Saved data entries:
________________

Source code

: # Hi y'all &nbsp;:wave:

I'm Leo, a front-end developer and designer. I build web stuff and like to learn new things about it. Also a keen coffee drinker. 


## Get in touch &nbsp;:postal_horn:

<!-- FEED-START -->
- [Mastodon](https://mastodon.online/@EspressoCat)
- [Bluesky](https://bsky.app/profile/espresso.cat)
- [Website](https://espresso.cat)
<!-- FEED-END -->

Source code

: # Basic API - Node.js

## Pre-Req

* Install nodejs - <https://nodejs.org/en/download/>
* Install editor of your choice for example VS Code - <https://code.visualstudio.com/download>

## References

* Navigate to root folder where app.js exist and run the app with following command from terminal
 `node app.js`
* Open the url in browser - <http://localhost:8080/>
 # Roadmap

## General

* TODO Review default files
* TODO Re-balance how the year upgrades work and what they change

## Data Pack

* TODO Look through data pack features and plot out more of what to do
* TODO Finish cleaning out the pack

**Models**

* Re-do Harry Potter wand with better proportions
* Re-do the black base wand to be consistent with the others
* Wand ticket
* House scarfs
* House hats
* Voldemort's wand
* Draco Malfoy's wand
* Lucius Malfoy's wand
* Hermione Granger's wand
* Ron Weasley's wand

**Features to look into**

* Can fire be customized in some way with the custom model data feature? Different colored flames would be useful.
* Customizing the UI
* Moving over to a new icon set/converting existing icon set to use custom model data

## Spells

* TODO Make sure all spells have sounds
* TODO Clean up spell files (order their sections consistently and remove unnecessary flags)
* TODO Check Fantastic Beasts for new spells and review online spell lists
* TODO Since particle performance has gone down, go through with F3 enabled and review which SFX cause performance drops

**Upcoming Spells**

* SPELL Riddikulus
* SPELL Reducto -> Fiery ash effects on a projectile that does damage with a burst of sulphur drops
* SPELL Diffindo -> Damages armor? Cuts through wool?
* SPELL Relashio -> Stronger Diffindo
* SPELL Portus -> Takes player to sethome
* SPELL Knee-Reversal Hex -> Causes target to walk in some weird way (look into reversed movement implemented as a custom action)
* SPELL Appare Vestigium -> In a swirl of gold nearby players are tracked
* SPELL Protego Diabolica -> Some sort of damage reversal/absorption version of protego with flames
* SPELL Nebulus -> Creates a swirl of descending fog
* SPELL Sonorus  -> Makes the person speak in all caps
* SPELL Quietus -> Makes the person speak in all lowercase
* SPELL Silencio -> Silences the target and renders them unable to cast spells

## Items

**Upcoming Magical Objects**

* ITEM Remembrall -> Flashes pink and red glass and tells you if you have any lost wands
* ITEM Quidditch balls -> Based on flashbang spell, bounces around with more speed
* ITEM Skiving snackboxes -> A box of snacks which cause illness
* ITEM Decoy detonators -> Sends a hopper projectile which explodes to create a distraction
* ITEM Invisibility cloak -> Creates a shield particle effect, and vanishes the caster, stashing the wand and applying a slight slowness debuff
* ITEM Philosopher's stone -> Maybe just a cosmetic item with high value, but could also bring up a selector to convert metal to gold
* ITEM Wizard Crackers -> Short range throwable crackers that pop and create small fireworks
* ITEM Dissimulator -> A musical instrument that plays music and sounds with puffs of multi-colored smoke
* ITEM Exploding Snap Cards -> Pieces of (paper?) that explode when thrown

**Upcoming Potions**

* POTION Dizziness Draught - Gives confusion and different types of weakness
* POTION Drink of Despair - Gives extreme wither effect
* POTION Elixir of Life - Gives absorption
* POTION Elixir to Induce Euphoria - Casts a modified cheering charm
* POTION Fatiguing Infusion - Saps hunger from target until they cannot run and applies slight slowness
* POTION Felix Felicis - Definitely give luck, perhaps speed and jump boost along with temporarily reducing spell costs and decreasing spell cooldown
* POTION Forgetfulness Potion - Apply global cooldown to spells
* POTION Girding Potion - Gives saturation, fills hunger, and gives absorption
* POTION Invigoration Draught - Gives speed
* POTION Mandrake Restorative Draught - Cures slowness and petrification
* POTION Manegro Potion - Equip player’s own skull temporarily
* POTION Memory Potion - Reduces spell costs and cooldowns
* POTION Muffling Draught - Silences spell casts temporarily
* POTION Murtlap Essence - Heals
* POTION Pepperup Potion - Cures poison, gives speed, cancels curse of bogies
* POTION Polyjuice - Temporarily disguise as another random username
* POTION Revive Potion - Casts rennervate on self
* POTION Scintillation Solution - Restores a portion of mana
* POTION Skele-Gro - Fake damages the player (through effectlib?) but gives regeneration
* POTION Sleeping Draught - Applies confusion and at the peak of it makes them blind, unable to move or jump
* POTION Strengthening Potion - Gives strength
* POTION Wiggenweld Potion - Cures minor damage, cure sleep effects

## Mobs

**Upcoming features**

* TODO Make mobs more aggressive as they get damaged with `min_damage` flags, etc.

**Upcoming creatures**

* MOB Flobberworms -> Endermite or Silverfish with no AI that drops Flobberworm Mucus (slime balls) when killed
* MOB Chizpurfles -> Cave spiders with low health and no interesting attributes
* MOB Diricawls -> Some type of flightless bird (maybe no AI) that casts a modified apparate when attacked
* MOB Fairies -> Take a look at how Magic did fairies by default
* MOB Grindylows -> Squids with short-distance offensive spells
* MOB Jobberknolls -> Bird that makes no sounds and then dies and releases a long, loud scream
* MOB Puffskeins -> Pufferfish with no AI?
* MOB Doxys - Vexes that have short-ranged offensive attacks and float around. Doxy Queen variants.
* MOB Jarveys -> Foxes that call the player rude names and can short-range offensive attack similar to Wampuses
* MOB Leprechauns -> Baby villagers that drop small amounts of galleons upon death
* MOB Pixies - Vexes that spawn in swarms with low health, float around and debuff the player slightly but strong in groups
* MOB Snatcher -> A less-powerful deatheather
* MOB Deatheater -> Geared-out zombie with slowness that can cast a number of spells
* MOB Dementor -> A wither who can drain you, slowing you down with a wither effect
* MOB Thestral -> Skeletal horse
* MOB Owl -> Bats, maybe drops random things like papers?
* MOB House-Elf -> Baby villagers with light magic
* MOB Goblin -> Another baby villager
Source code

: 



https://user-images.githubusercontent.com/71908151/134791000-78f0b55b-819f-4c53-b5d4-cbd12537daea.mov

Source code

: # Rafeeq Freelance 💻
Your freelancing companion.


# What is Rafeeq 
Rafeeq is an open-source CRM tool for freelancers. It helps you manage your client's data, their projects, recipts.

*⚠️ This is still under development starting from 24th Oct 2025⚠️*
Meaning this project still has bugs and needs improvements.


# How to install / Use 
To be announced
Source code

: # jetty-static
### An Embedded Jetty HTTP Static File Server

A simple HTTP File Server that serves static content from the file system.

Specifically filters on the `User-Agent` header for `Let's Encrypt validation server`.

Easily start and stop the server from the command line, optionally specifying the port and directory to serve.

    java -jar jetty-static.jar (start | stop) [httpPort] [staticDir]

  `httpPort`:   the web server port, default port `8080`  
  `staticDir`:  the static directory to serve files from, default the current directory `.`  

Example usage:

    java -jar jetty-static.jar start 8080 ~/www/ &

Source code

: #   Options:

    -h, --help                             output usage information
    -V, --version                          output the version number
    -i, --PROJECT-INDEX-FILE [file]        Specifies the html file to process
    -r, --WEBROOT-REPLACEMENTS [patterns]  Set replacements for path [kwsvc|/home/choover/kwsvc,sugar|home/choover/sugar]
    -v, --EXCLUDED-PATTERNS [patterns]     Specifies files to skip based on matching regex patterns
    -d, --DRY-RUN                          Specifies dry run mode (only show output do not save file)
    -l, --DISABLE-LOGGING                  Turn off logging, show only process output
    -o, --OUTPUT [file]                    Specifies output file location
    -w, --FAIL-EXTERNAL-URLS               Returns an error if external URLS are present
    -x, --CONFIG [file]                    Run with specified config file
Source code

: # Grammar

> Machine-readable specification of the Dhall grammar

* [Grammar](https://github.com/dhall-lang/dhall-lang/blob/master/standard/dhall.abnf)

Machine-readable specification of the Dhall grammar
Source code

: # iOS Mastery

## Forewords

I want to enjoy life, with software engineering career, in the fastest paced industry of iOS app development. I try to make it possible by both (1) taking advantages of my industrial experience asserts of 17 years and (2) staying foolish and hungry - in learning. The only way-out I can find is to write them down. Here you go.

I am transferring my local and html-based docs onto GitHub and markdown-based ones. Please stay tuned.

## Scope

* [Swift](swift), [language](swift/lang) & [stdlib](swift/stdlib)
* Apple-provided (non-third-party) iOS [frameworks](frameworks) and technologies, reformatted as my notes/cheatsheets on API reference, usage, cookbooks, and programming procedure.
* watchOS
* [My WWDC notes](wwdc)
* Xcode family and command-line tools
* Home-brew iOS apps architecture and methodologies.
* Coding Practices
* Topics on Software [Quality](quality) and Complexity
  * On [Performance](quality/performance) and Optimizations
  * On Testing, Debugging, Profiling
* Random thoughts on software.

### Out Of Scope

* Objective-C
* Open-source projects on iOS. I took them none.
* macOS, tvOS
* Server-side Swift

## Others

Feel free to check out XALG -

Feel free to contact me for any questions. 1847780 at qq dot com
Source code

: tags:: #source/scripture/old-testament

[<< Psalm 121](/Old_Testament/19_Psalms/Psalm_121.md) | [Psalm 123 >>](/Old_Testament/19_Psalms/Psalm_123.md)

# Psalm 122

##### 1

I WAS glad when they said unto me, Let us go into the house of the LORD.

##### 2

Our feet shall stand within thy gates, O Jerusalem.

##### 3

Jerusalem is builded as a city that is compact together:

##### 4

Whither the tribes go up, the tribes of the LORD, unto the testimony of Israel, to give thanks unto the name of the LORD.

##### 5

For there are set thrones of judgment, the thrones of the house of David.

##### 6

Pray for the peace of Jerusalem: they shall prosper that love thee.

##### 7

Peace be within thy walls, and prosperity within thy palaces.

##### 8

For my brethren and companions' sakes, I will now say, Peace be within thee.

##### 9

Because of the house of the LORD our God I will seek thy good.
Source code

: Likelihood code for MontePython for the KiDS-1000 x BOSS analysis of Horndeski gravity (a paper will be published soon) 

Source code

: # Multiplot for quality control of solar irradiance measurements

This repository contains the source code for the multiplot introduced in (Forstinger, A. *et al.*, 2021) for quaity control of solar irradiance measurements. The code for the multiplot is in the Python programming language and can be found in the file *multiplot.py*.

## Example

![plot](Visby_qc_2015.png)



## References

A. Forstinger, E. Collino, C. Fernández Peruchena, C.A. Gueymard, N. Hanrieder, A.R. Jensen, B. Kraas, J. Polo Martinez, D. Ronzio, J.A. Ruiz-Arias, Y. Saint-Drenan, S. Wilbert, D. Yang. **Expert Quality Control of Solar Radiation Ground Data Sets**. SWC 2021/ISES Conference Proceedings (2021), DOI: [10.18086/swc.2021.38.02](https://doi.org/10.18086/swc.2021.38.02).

________________

What is required: Would you set down, word for word, the lines from the opening of the entries above through the line with "- [Mastodon](https://mastodon.online/@EspressoCat)", both included, and no others?

Response for this exercise:
Source code

: # Hi y'all &nbsp;:wave:

I'm Leo, a front-end developer and designer. I build web stuff and like to learn new things about it. Also a keen coffee drinker. 


## Get in touch &nbsp;:postal_horn:

<!-- FEED-START -->
- [Mastodon](https://mastodon.online/@EspressoCat)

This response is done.